Les fondements d’une alimentation saine selon sainte Hildegarde de Bingen

Retrouver la force vitale par la simplicité et l’équilibre Après les périodes d’excès, de fatigue ou de digestion alourdie, beaucoup ressentent le besoin de « repartir sur de bonnes bases ». Sainte Hildegarde de Bingen ne proposait pas des règles rigides, mais une alimentation vivante, au service de la force vitale, de la digestion et de la joie intérieure. Pour Hildegarde, la nourriture n’est jamais neutre : elle peut soutenir la santé… ou l’affaiblir. Elle insiste avant tout sur la prévention, convaincue qu’un corps bien nourri et bien digéré est un corps plus résistant, plus clair et plus paisible. Voici cinq grands principes alimentaires inspirés de son œuvre

RECETTESTHÉRAPIE SAINTE HILDEGARDEALIMENTATION

1/2/20262 min read

recette hildegardienne

1. Une alimentation adaptée à la personne et à la saison

Hildegarde n’encourage pas une alimentation uniforme pour tous. Elle observe que chaque être humain possède une constitution particulière, un âge, un rythme, un état de santé et une sensibilité digestive propres.

Dans ses écrits, elle rappelle l’importance de maintenir un juste équilibre entre le chaud, le froid, le sec et l’humide, à l’image de la nature.
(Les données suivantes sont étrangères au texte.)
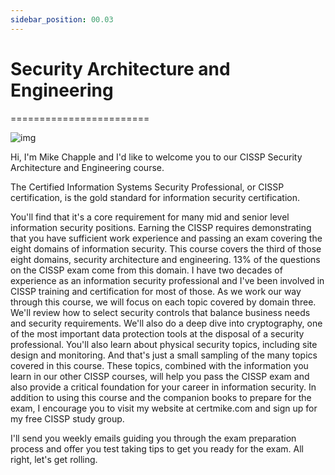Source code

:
 ```yaml
---
sidebar_position: 00.03
---
```


# Security Architecture and Engineering
========================

![img](/img/02-00-01-01.png)



Hi, I'm Mike Chapple and I'd like to welcome you to our CISSP Security Architecture and Engineering course. 

The Certified Information Systems Security Professional, or CISSP certification, is the gold standard for information security certification. 

You'll find that it's a core requirement for many mid and senior level information security positions. Earning the CISSP requires demonstrating that you have sufficient work experience and passing an exam covering the eight domains of information security. This course covers the third of those eight domains, security architecture and engineering. 13% of the questions on the CISSP exam come from this domain. I have two decades of experience as an information security professional and I've been involved in CISSP training and certification for most of those. As we work our way through this course, we will focus on each topic covered by domain three. We'll review how to select security controls that balance business needs and security requirements. We'll also do a deep dive into cryptography, one of the most important data protection tools at the disposal of a security professional. You'll also learn about physical security topics, including site design and monitoring. And that's just a small sampling of the many topics covered in this course. These topics, combined with the information you learn in our other CISSP courses, will help you pass the CISSP exam and also provide a critical foundation for your career in information security. In addition to using this course and the companion books to prepare for the exam, I encourage you to visit my website at certmike.com and sign up for my free CISSP study group. 

I'll send you weekly emails guiding you through the exam preparation process and offer you test taking tips to get you ready for the exam. All right, let's get rolling.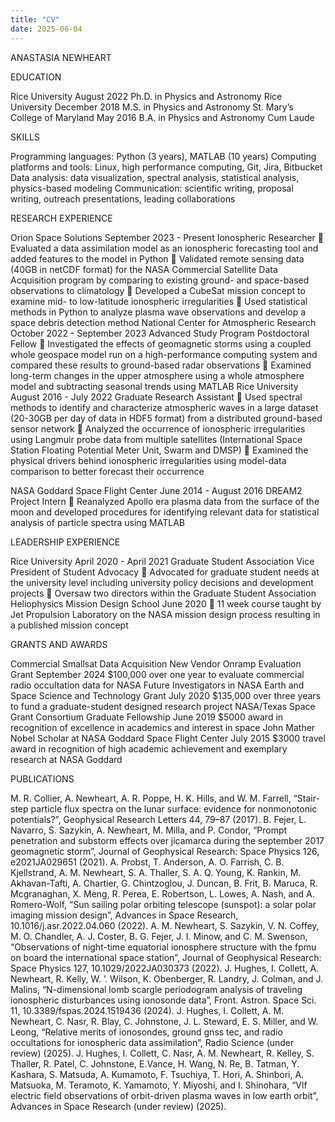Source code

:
 ```yaml
---
title: "CV"
date: 2025-06-04
---
```

ANASTASIA NEWHEART

EDUCATION
 
Rice University	August 2022
Ph.D. in Physics and Astronomy
Rice University	December 2018
M.S. in Physics and Astronomy
St. Mary’s College of Maryland	May 2016
B.A. in Physics and Astronomy
Cum Laude

SKILLS
 
Programming languages: Python (3 years), MATLAB (10 years)
Computing platforms and tools: Linux, high performance computing, Git, Jira, Bitbucket
Data analysis: data visualization, spectral analysis, statistical analysis, physics-based modeling
Communication: scientific writing, proposal writing, outreach presentations, leading collaborations

RESEARCH EXPERIENCE
 
Orion Space Solutions	September 2023 - Present
Ionospheric Researcher
	Evaluated a data assimilation model as an ionospheric forecasting tool and added features to the model in Python
	Validated remote sensing data (40GB in netCDF format) for the NASA Commercial Satellite Data Acquisition program by comparing to existing ground- and space-based observations to climatology
	Developed a CubeSat mission concept to examine mid- to low-latitude ionospheric irregularities
	Used statistical methods in Python to analyze plasma wave observations and develop a space debris detection method
National Center for Atmospheric Research	October 2022 - September 2023
Advanced Study Program Postdoctoral Fellow
	Investigated the effects of geomagnetic storms using a coupled whole geospace model run on a high-performance computing system and compared these results to ground-based radar observations
	Examined long-term changes in the upper atmosphere using a whole atmosphere model and subtracting seasonal trends using MATLAB
Rice University								           August 2016 - July 2022
Graduate Research Assistant
	Used spectral methods to identify and characterize atmospheric waves in a large dataset (20-30GB per day of data in HDF5 format) from a distributed ground-based sensor network
	Analyzed the occurrence of ionospheric irregularities using Langmuir probe data from multiple satellites (International Space Station Floating Potential Meter Unit, Swarm and DMSP)
	Examined the physical drivers behind ionospheric irregularities using model-data comparison to better forecast their occurrence 

NASA Goddard Space Flight Center	                              			           June 2014 - August 2016
DREAM2 Project Intern
	Reanalyzed Apollo era plasma data from the surface of the moon and developed procedures for identifying relevant data for statistical analysis of particle spectra using MATLAB

LEADERSHIP EXPERIENCE
 
Rice University	April 2020 - April 2021
Graduate Student Association Vice President of Student Advocacy
	Advocated for graduate student needs at the university level including university policy decisions and development projects
	Oversaw two directors within the Graduate Student Association
Heliophysics Mission Design School	June 2020
	11 week course taught by Jet Propulsion Laboratory on the NASA mission design process resulting in a published mission concept

GRANTS AND AWARDS
 
Commercial Smallsat Data Acquisition New Vendor Onramp Evaluation Grant	            September 2024
$100,000 over one year to evaluate commercial radio occultation data for NASA
Future Investigators in NASA Earth and Space Science and Technology Grant		           July 2020 
$135,000 over three years to fund a graduate-student designed research project
NASA/Texas Space Grant Consortium Graduate Fellowship	June 2019
$5000 award in recognition of excellence in academics and interest in space
John Mather Nobel Scholar at NASA Goddard Space Flight Center	July 2015
$3000 travel award in recognition of high academic achievement and exemplary research at NASA Goddard

PUBLICATIONS
 
M. R. Collier, A. Newheart, A. R. Poppe, H. K. Hills, and W. M. Farrell, “Stair-step particle flux spectra on the lunar surface: evidence for nonmonotonic potentials?”, Geophysical Research Letters 44, 79–87 (2017).
B. Fejer, L. Navarro, S. Sazykin, A. Newheart, M. Milla, and P. Condor, “Prompt penetration and substorm effects over jicamarca during the september 2017 geomagnetic storm”, Journal of Geophysical Research: Space Physics 126, e2021JA029651 (2021).
A. Probst, T. Anderson, A. O. Farrish, C. B. Kjellstrand, A. M. Newheart, S. A. Thaller, S. A. Q. Young, K. Rankin, M. Akhavan-Tafti, A. Chartier, G. Chintzoglou, J. Duncan, B. Frit, B. Maruca, R. Mcgranaghan, X. Meng, R. Perea, E. Robertson, L. Lowes, A. Nash, and A. Romero-Wolf, “Sun sailing polar orbiting telescope (sunspot): a solar polar imaging mission design”, Advances in Space Research, 10.1016/j.asr.2022.04.060 (2022).
A. M. Newheart, S. Sazykin, V. N. Coffey, M. O. Chandler, A. J. Coster, B. G. Fejer, J. I. Minow, and C. M. Swenson, “Observations of night-time equatorial ionosphere structure with the fpmu on board the international space station”, Journal of Geophysical Research: Space Physics 127, 10.1029/2022JA030373 (2022).
J. Hughes, I. Collett, A. Newheart, R. Kelly, W. ’. Wilson, K. Obenberger, R. Landry, J. Colman, and J. Malins, “N-dimensional lomb scargle periodogram analysis of traveling ionospheric disturbances using ionosonde data”, Front. Astron. Space Sci. 11, 10.3389/fspas.2024.1519436 (2024).
J. Hughes, I. Collett, A. M. Newheart, C. Nasr, R. Blay, C. Johnstone, J. L. Steward, E. S. Miller, and W. Leong, “Relative merits of ionosondes, ground gnss tec, and radio occultations for ionospheric data assimilation”, Radio Science (under review) (2025).
J. Hughes, I. Collett, C. Nasr, A. M. Newheart, R. Kelley, S. Thaller, R. Patel, C. Johnstone, E.Vance, H. Wang, N. Re, B. Tatman, Y. Kashara, S. Matsuda, A. Kumamoto, F. Tsuchiya, T. Hori, A. Shinbori, A. Matsuoka, M. Teramoto, K. Yamamoto, Y. Miyoshi, and I. Shinohara, “Vlf electric field observations of orbit-driven plasma waves in low earth orbit”, Advances in Space Research (under review) (2025).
En hiver, le corps a davantage besoin de chaleur, de cuisson et de régularité, tandis que les excès de crudités ou d’aliments froids fatiguent l’estomac.

2. Choisir des aliments qui nourrissent la force vitale

Dans le Physica, Hildegarde place le grand épeautre non hybridé au cœur de l’alimentation humaine :

« L’épeautre est la meilleure des céréales. Il réchauffe, fortifie et procure une chair de qualité et un sang de qualité ; il donne un esprit joyeux. »
(Hildegarde de Bingen, Physica, Livre des plantes)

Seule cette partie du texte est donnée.